BEGIN Records for the exercise

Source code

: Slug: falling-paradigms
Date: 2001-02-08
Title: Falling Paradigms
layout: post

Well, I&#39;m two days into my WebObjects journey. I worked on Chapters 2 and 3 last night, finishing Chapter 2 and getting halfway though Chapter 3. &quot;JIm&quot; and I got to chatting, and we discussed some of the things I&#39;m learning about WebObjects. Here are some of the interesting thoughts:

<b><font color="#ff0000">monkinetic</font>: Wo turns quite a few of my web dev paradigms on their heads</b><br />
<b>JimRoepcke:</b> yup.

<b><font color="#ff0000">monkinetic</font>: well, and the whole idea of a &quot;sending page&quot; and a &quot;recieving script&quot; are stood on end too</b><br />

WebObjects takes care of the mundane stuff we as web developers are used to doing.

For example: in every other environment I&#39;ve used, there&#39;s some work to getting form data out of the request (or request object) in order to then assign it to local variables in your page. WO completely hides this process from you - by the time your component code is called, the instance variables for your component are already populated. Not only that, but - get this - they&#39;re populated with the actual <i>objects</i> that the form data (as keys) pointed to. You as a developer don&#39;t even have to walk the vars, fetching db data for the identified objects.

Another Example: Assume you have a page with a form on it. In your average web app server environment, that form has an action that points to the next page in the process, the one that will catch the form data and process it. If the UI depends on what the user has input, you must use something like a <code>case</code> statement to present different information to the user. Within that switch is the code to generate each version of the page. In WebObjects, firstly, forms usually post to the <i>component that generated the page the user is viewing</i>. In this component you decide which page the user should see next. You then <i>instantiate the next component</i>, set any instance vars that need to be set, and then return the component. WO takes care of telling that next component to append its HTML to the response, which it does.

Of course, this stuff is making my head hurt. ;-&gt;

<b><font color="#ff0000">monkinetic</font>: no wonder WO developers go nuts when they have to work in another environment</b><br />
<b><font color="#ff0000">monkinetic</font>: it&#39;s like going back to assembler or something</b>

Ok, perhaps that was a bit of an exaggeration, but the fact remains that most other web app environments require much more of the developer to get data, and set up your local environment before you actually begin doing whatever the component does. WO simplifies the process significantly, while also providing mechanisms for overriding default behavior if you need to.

END Records for the exercise

→ **What the task requires**
From the first line to the last, retype the records exactly as they stand above.

→ **Written answer**
Source code

: Slug: falling-paradigms
Date: 2001-02-08
Title: Falling Paradigms
layout: post

Well, I&#39;m two days into my WebObjects journey. I worked on Chapters 2 and 3 last night, finishing Chapter 2 and getting halfway though Chapter 3. &quot;JIm&quot; and I got to chatting, and we discussed some of the things I&#39;m learning about WebObjects. Here are some of the interesting thoughts:

<b><font color="#ff0000">monkinetic</font>: Wo turns quite a few of my web dev paradigms on their heads</b><br />
<b>JimRoepcke:</b> yup.

<b><font color="#ff0000">monkinetic</font>: well, and the whole idea of a &quot;sending page&quot; and a &quot;recieving script&quot; are stood on end too</b><br />

WebObjects takes care of the mundane stuff we as web developers are used to doing.

For example: in every other environment I&#39;ve used, there&#39;s some work to getting form data out of the request (or request object) in order to then assign it to local variables in your page. WO completely hides this process from you - by the time your component code is called, the instance variables for your component are already populated. Not only that, but - get this - they&#39;re populated with the actual <i>objects</i> that the form data (as keys) pointed to. You as a developer don&#39;t even have to walk the vars, fetching db data for the identified objects.

Another Example: Assume you have a page with a form on it. In your average web app server environment, that form has an action that points to the next page in the process, the one that will catch the form data and process it. If the UI depends on what the user has input, you must use something like a <code>case</code> statement to present different information to the user. Within that switch is the code to generate each version of the page. In WebObjects, firstly, forms usually post to the <i>component that generated the page the user is viewing</i>. In this component you decide which page the user should see next. You then <i>instantiate the next component</i>, set any instance vars that need to be set, and then return the component. WO takes care of telling that next component to append its HTML to the response, which it does.

Of course, this stuff is making my head hurt. ;-&gt;

<b><font color="#ff0000">monkinetic</font>: no wonder WO developers go nuts when they have to work in another environment</b><br />
<b><font color="#ff0000">monkinetic</font>: it&#39;s like going back to assembler or something</b>

Ok, perhaps that was a bit of an exaggeration, but the fact remains that most other web app environments require much more of the developer to get data, and set up your local environment before you actually begin doing whatever the component does. WO simplifies the process significantly, while also providing mechanisms for overriding default behavior if you need to.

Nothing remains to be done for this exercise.